November 20, 1997
The chatter of jackhammers, thuds of wrecking balls and rumble of heavy equipment fill the air as the campus undergoes a building boom unequaled since the $45.6 million science complex transformed the north central part of campus a decade ago.
New construction, renovation and expansion projects worth $73.2 million are underway or anticipated to begin during 1997-98 and subsequent years. Another $18.03 million worth of construction was completed or begun during 1996-97.
"Much of this flurry of construction probably can be attributed to the success of The Oregon Campaign, the university's $200 million capital campaign," says university architect Christopher Ramey. "Without that infusion of private funds, it is hard to see how anyone could have envisioned most of these projects happening."
Foremost among current projects is the $25 William W. Knight Law Center going up at East 15th and Agate. It is the centerpiece of a $36 million campus redevelopment project, funded by a combination of state bonds and private gifts, that is designed to expand and modernize core academic space.
Designed by Yost Grube Hall of Portland, the 140,000-square-foot structure will house the Law library, 565 instruction stations, 41 faculty offices and several administrative areas. Hoffman Construction Co. of Portland is the general contractor, and occupancy is set for January 1999.

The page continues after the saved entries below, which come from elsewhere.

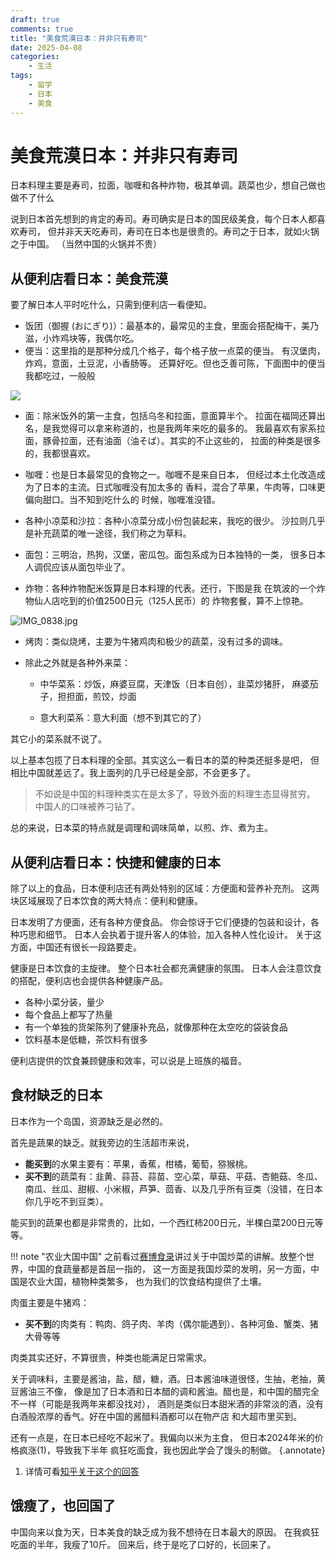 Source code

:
 ```yaml
---
draft: true 
comments: true
title: "美食荒漠日本：并非只有寿司"
date: 2025-04-08
categories: 
    - 生活
tags:
    - 留学
    - 日本
    - 美食
---
```

# 美食荒漠日本：并非只有寿司

日本料理主要是寿司，拉面，咖喱和各种炸物，极其单调。蔬菜也少，想自己做也做不了什么

<!-- more -->

说到日本首先想到的肯定的寿司。寿司确实是日本的国民级美食，每个日本人都喜欢寿司，
但并非天天吃寿司，寿司在日本也是很贵的。寿司之于日本，就如火锅之于中国。
（当然中国的火锅并不贵）

## 从便利店看日本：美食荒漠

要了解日本人平时吃什么，只需到便利店一看便知。

- 饭团（御握 (おにぎり)）：最基本的，最常见的主食，里面会搭配梅干，美乃滋，小炸鸡块等，我偶尔吃。
- 便当：这里指的是那种分成几个格子，每个格子放一点菜的便当。
有汉堡肉，炸鸡，意面，土豆泥，小香肠等。
还算好吃。但也乏善可陈，下面图中的便当我都吃过，一般般

![](<https://files.catbox.moe/uvgggq.png>)

- 面：除米饭外的第一主食，包括乌冬和拉面，意面算半个。
拉面在福岡还算出名，是我觉得可以拿来称道的，也是我两年来吃的最多的。
我最喜欢有家系拉面，豚骨拉面，还有油面（油そば）。其实的不止这些的，
拉面的种类是很多的，我都很喜欢。

- 咖喱：也是日本最常见的食物之一。咖喱不是来自日本，
但经过本土化改造成为了日本的主流。日式咖喱没有加太多的
香料，混合了苹果，牛肉等，口味更偏向甜口。当不知到吃什么的
时候，咖喱准没错。

- 各种小凉菜和沙拉：各种小凉菜分成小份包装起来，我吃的很少。
沙拉则几乎是补充蔬菜的唯一途径，我们称之为草料。

- 面包：三明治，热狗，汉堡，密瓜包。面包系成为日本独特的一类，
很多日本人调侃应该从面包毕业了。

- 炸物：各种炸物配米饭算是日本料理的代表。还行，下图是我
在筑波的一个炸物仙人店吃到的价值2500日元（125人民币）的
炸物套餐，算不上惊艳。

![IMG_0838.jpg](https://s2.loli.net/2025/04/08/E5zUkt7wdJHbPBa.jpg)

- 烤肉：类似烧烤，主要为牛猪鸡肉和极少的蔬菜，没有过多的调味。

- 除此之外就是各种外来菜：
    
    + 中华菜系：炒饭，麻婆豆腐，天津饭（日本自创），韭菜炒猪肝，
    麻婆茄子，担担面，煎饺，炒面

    + 意大利菜系：意大利面（想不到其它的了）

其它小的菜系就不说了。

以上基本包揽了日本料理的全部。其实这么一看日本的菜的种类还挺多是吧，
但相比中国就差远了。我上面列的几乎已经是全部，不会更多了。

> 不如说是中国的料理种类实在是太多了，导致外面的料理生态显得贫穷。
中国人的口味被养刁钻了。

总的来说，日本菜的特点就是调理和调味简单，以煎、炸、煮为主。

## 从便利店看日本：快捷和健康的日本

除了以上的食品，日本便利店还有两处特别的区域：方便面和营养补充剂。
这两块区域展现了日本饮食的两大特点：便利和健康。

日本发明了方便面，还有各种方便食品。
你会惊讶于它们便捷的包装和设计，各种巧思和细节。
日本人会执着于提升客人的体验，加入各种人性化设计。
关于这方面，中国还有很长一段路要走。

健康是日本饮食的主旋律。
整个日本社会都充满健康的氛围。
日本人会注意饮食的搭配，便利店也会提供各种健康产品。

- 各种小菜分装，量少
- 每个食品上都写了热量
- 有一个单独的货架陈列了健康补充品，就像那种在太空吃的袋装食品
- 饮料基本是低糖，茶饮料有很多

便利店提供的饮食兼顾健康和效率，可以说是上班族的福音。

## 食材缺乏的日本

日本作为一个岛国，资源缺乏是必然的。

首先是蔬果的缺乏。就我旁边的生活超市来说，
- **能买到**的水果主要有：苹果，香蕉，柑橘，葡萄，猕猴桃。
- **买不到**的蔬菜有：韭黄、蒜苔、蒜苗、空心菜，草菇、平菇、杏鲍菇、冬瓜、南瓜、丝瓜、甜椒、小米椒，芦笋、茴香、以及几乎所有豆类（没错，在日本你几乎吃不到豆类）。

能买到的蔬果也都是非常贵的，比如，一个西红柿200日元，半棵白菜200日元等等。

!!! note "农业大国中国"
    之前看过[赛博食录](https://www.bilibili.com/video/BV1vd2UYXEZk?vd_source=1d45bc16721329d087b0211e0e3e9de5)讲过关于中国炒菜的讲解。放整个世界，中国的食蔬量都是首屈一指的，
    这一方面是我国炒菜的发明，另一方面，中国是农业大国，植物种类繁多，
    也为我们的饮食结构提供了土壤。

肉蛋主要是牛猪鸡：
- **买不到**的肉类有：鸭肉、鸽子肉、羊肉（偶尔能遇到）、各种河鱼、蟹类、猪大骨等等

肉类其实还好，不算很贵，种类也能满足日常需求。

关于调味料，主要是酱油，盐，醋，糖，酒。日本酱油味道很怪，生抽，老抽，黄豆酱油三不像，
像是加了日本酒和日本醋的调和酱油。醋也是，和中国的醋完全不一样（可能是我两年来都没找对），
酒则是类似日本甜米酒的非常淡的酒，没有白酒般浓厚的香气。好在中国的酱醋料酒都可以在物产店
和大超市里买到。

还有一点是，在日本已经吃不起米了。我偏向以米为主食，
但日本2024年米的价格疯涨(1)，导致我下半年
疯狂吃面食，我也因此学会了馒头的制做。
{.annotate}

1. 详情可看[知乎关于这个的回答](<https://zhuanlan.zhihu.com/p/27426822705>)

## 饿瘦了，也回国了

中国向来以食为天，日本美食的缺乏成为我不想待在日本最大的原因。
在我疯狂吃面的半年，我瘦了10斤。
回来后，终于是吃了口好的，长回来了。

The second stage of the redevelopment project is the $4 million renovation of the existing law center, Grayson Hall, for classroom and office use by Arts and Sciences and other departments. The existing 82,000-square-foot building will be modernized to provide additional classrooms supporting state-of-the-art instructional technology.
A $7 million addition to and remodel of Gilbert Hall for the Lundquist College of Business is the third stage of the campus redevelopment project. Intended to relieve pressure for general classroom space caused by an expected enrollment increase early in the next century, this project will add 40,000 square feet of new space and a total of approximately 900 classroom seats.

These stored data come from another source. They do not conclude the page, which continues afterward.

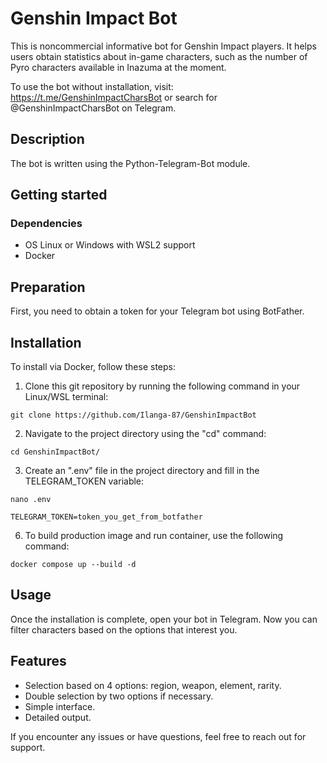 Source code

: # Genshin Impact Bot
This is noncommercial informative bot for Genshin Impact players. 
It helps users obtain statistics about in-game characters, such as the number of Pyro characters available in Inazuma at the moment.

To use the bot without installation, visit: https://t.me/GenshinImpactCharsBot or search for @GenshinImpactCharsBot on Telegram.

## Description

The bot is written using the Python-Telegram-Bot module.

## Getting started

### Dependencies

- OS Linux or Windows with WSL2 support
- Docker

## Preparation

First, you need to obtain a token for your Telegram bot using BotFather.

## Installation

To install via Docker, follow these steps:

1. Clone this git repository by running the following command in your Linux/WSL terminal:
```commandline
git clone https://github.com/Ilanga-87/GenshinImpactBot
```
2. Navigate to the project directory using the "cd" command:

```commandline
cd GenshinImpactBot/
```

3. Create an ".env" file in the project directory and fill in the TELEGRAM_TOKEN variable:
```commandline
nano .env
```

```commandline
TELEGRAM_TOKEN=token_you_get_from_botfather
```

6. To build production image and run container, use the following command:
```
docker compose up --build -d
```

## Usage

Once the installation is complete, open your bot in Telegram. Now you can filter characters based on the options that interest you.


## Features

- Selection based on 4 options: region, weapon, element, rarity.
- Double selection by two options if necessary.
- Simple interface.
- Detailed output.

If you encounter any issues or have questions, feel free to reach out for support.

At the core of campus, the $4.65 million Erb Memorial Union Food Service and Recreation Center Improvements project has been underway since last summer. It involves remodeling the food service preparation and dining areas on the ground floor and renovating the recreation center and adding about 3,000 square feet for a new coffee house in the basement.
McBride/Seder of Portland are the project architects, and general contractor is Wildish Building Co. of Eugene. Completion is slated for August 1998.
Ramey, who heads University Planning, says the EMU Courtyard project at East 13th and University is potentially "the most visible and dramatic example of repair of a public place on our campus in recent memory."
Initiated to commemorate ASUO's 100th anniversary by 1996-97 ASUO President Matthew Scotten, the $385,000 project was designed by Cameron McCarthy Gilbert Landscape Architects of Eugene in conjunction with a large user group of students, staff and faculty. The project will include a plaza for large group gatherings with a raised "stage," and all areas will be accessible by gently sloping sidewalks.
Across the Willamette River, the $13.8 million Intercollegiate Athletic Facilities Improvements project is underway adjacent to the Casanova Athletic Center. Paid for by private funds, it includes the Ed Moshofsky Sports Center, an indoor practice facility for football, softball, soccer, track and golf, and outdoor natural grass practice and competition facilities for soccer and other sports.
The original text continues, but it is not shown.